Soy un inadaptado porque, cuando alguien me pregunta mi opinión sobre algo, asumo que, de verdad, le interesa conocerla. Las personas somos complejas y yo todavía no me he enterado de eso.
El caso es que me preguntan. Y yo expongo mi amable sinceridad con argumentos constructivos y la gente me mira como si agitara en sus morros un trapo hediondo que me he sacado del bolsillo sin venir a cuento.

Sucede, en numerosas ocasiones, que una pregunta no espera una contestación sincera. Lo que busca es un abrazo de palabras. Un bote salvavidas para su autoestima herida.
Un actor. Un escritor. Un director. Un dramaturgo. O, simplemente, alguien que ha cambiado de peinado o se ha comprado un vestido. El acto más trivial o la obra de arte más profunda, muchas veces, anhelan la misma aprobación con diferentes gritos.
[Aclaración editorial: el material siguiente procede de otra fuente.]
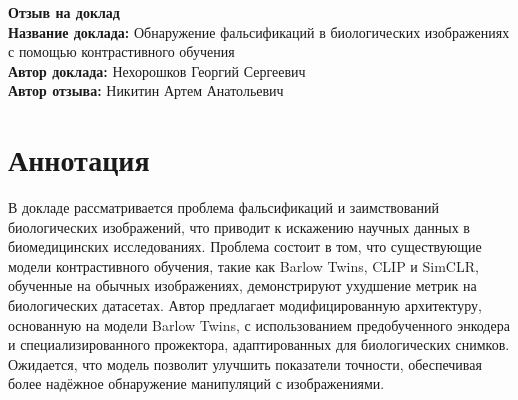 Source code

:\documentclass[11pt]{article}
\begin{document}
\begin{center}
    {\Large \textbf{Отзыв на доклад}}\\[1em]
    {\large \textbf{Название доклада:} Обнаружение фальсификаций в биологических изображениях с помощью контрастивного обучения}\\[0.5em]
    {\large \textbf{Автор доклада:} Нехорошков Георгий Сергеевич}\\[0.5em]
    {\large \textbf{Автор отзыва:} Никитин Артем Анатольевич}\\[2em]
\end{center}

\section*{Аннотация}
В докладе рассматривается проблема фальсификаций и заимствований биологических изображений,
что приводит к искажению научных данных в биомедицинских исследованиях. Проблема состоит в том,
что существующие модели контрастивного обучения, такие как Barlow Twins, CLIP и SimCLR, обученные на обычных изображениях,
демонстрируют ухудшение метрик на биологических датасетах. Автор предлагает модифицированную архитектуру, основанную на
модели Barlow Twins, с использованием предобученного энкодера и специализированного прожектора,
адаптированных для биологических снимков. Ожидается, что модель позволит улучшить показатели точности,
обеспечивая более надёжное обнаружение манипуляций с изображениями.

\end{document}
Sucede que me preguntan y yo respondo, para ayudar, lo que de verdad opino. Porque -tonto de mí- pienso que es lo que se espera. No soy mejor que nadie. Yo también intento complacer a toda costa.
Pero me doy cuenta de que lo que están pidiendo, en realidad, es una mentira hedonista. Las cosquillas en el alma de un piropo no demasiado exagerado.
Me encanta. Es genial. Me he reído un montón. Te queda muy bien. Me gusta mucho. Eres un crack.
Creedme. No soy uno de esos sobrados que disfrazan de sinceridad la mala educación para destruir al prójimo.
Simplemente, no me doy cuenta de que, para algunas personas de espíritu joven, un consejo de amigo puede ser un puñal.
Una observación, un insulto.
Una valoración moderada, un puñetazo en el estómago.
Creedme. No soy uno de esos que van sacándole pegas a todo. No voy de maestro por la vida. Solo quiero ayudar.
Pero se me olvida que no me están pidiendo un favor. No me están pidiendo ayuda.
Por lo visto, no sé si lo habré entendido bien, no se trata de ayudar. Ni ser honesto.
Cuando alguien te pregunta tu opinión, lo que espera es un aplauso para el ego.